What to work on —
An exact copy of every entry is required, minus the pictures.

Pictures paired with source code:
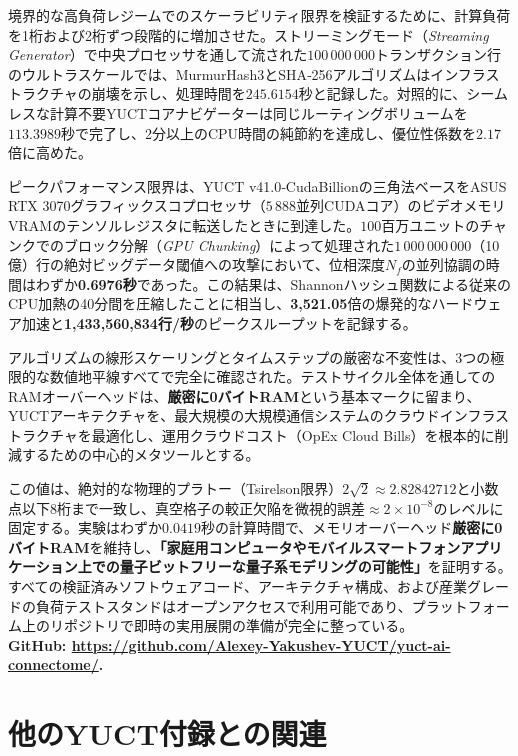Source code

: \documentclass[11pt,a4paper]{article}
\begin{document}
	境界的な高負荷レジームでのスケーラビリティ限界を検証するために、計算負荷を1桁および2桁ずつ段階的に増加させた。ストリーミングモード（\textit{Streaming Generator}）で中央プロセッサを通して流された\(100\,000\,000\)トランザクション行のウルトラスケールでは、MurmurHash3とSHA‑256アルゴリズムはインフラストラクチャの崩壊を示し、処理時間を\(245.6154\)秒と記録した。対照的に、シームレスな計算不要YUCTコアナビゲーターは同じルーティングボリュームを\(113.3989\)秒で完了し、2分以上のCPU時間の純節約を達成し、優位性係数を\(2.17\)倍に高めた。
	
	ピークパフォーマンス限界は、YUCT v41.0‑CudaBillionの三角法ベースをASUS RTX 3070グラフィックスコプロセッサ（\(5\,888\)並列CUDAコア）のビデオメモリVRAMのテンソルレジスタに転送したときに到達した。\(100\)百万ユニットのチャンクでのブロック分解（\textit{GPU Chunking}）によって処理された\(1\,000\,000\,000\)（10億）行の絶対ビッグデータ閾値への攻撃において、位相深度\(N_f\)の並列協調の時間はわずか\textbf{0.6976秒}であった。この結果は、Shannonハッシュ関数による従来のCPU加熱の40分間を圧縮したことに相当し、\textbf{3,521.05}倍の爆発的なハードウェア加速と\textbf{1,433,560,834行/秒}のピークスループットを記録する。
	
	アルゴリズムの線形スケーリングとタイムステップの厳密な不変性は、3つの極限的な数値地平線すべてで完全に確認された。テストサイクル全体を通してのRAMオーバーヘッドは、\textbf{厳密に0バイトRAM}という基本マークに留まり、YUCTアーキテクチャを、最大規模の大規模通信システムのクラウドインフラストラクチャを最適化し、運用クラウドコスト（OpEx Cloud Bills）を根本的に削減するための中心的メタツールとする。
	
	この値は、絶対的な物理的プラトー（Tsirelson限界）\(2\sqrt{2} \approx 2.82842712\)と小数点以下8桁まで一致し、真空格子の較正欠陥を微視的誤差\(\approx 2 \times 10^{-8}\)のレベルに固定する。実験はわずか\(0.0419\)秒の計算時間で、メモリオーバーヘッド\textbf{厳密に0バイトRAM}を維持し、\textbf{「家庭用コンピュータやモバイルスマートフォンアプリケーション上での量子ビットフリーな量子系モデリングの可能性」}を証明する。
	すべての検証済みソフトウェアコード、アーキテクチャ構成、および産業グレードの負荷テストスタンドはオープンアクセスで利用可能であり、プラットフォーム上のリポジトリで即時の実用展開の準備が完全に整っている。\\
	\small \textbf{GitHub: \url{https://github.com/Alexey-Yakushev-YUCT/yuct-ai-connectome/}.}
	
	
	
	\section{他のYUCT付録との関連}
	
\end{document}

Solved problem —
Source code

: \documentclass[11pt,a4paper]{article}
\begin{document}
	境界的な高負荷レジームでのスケーラビリティ限界を検証するために、計算負荷を1桁および2桁ずつ段階的に増加させた。ストリーミングモード（\textit{Streaming Generator}）で中央プロセッサを通して流された\(100\,000\,000\)トランザクション行のウルトラスケールでは、MurmurHash3とSHA‑256アルゴリズムはインフラストラクチャの崩壊を示し、処理時間を\(245.6154\)秒と記録した。対照的に、シームレスな計算不要YUCTコアナビゲーターは同じルーティングボリュームを\(113.3989\)秒で完了し、2分以上のCPU時間の純節約を達成し、優位性係数を\(2.17\)倍に高めた。
	
	ピークパフォーマンス限界は、YUCT v41.0‑CudaBillionの三角法ベースをASUS RTX 3070グラフィックスコプロセッサ（\(5\,888\)並列CUDAコア）のビデオメモリVRAMのテンソルレジスタに転送したときに到達した。\(100\)百万ユニットのチャンクでのブロック分解（\textit{GPU Chunking}）によって処理された\(1\,000\,000\,000\)（10億）行の絶対ビッグデータ閾値への攻撃において、位相深度\(N_f\)の並列協調の時間はわずか\textbf{0.6976秒}であった。この結果は、Shannonハッシュ関数による従来のCPU加熱の40分間を圧縮したことに相当し、\textbf{3,521.05}倍の爆発的なハードウェア加速と\textbf{1,433,560,834行/秒}のピークスループットを記録する。
	
	アルゴリズムの線形スケーリングとタイムステップの厳密な不変性は、3つの極限的な数値地平線すべてで完全に確認された。テストサイクル全体を通してのRAMオーバーヘッドは、\textbf{厳密に0バイトRAM}という基本マークに留まり、YUCTアーキテクチャを、最大規模の大規模通信システムのクラウドインフラストラクチャを最適化し、運用クラウドコスト（OpEx Cloud Bills）を根本的に削減するための中心的メタツールとする。
	
	この値は、絶対的な物理的プラトー（Tsirelson限界）\(2\sqrt{2} \approx 2.82842712\)と小数点以下8桁まで一致し、真空格子の較正欠陥を微視的誤差\(\approx 2 \times 10^{-8}\)のレベルに固定する。実験はわずか\(0.0419\)秒の計算時間で、メモリオーバーヘッド\textbf{厳密に0バイトRAM}を維持し、\textbf{「家庭用コンピュータやモバイルスマートフォンアプリケーション上での量子ビットフリーな量子系モデリングの可能性」}を証明する。
	すべての検証済みソフトウェアコード、アーキテクチャ構成、および産業グレードの負荷テストスタンドはオープンアクセスで利用可能であり、プラットフォーム上のリポジトリで即時の実用展開の準備が完全に整っている。\\
	\small \textbf{GitHub: \url{https://github.com/Alexey-Yakushev-YUCT/yuct-ai-connectome/}.}
	
	
	
	\section{他のYUCT付録との関連}
	
\end{document}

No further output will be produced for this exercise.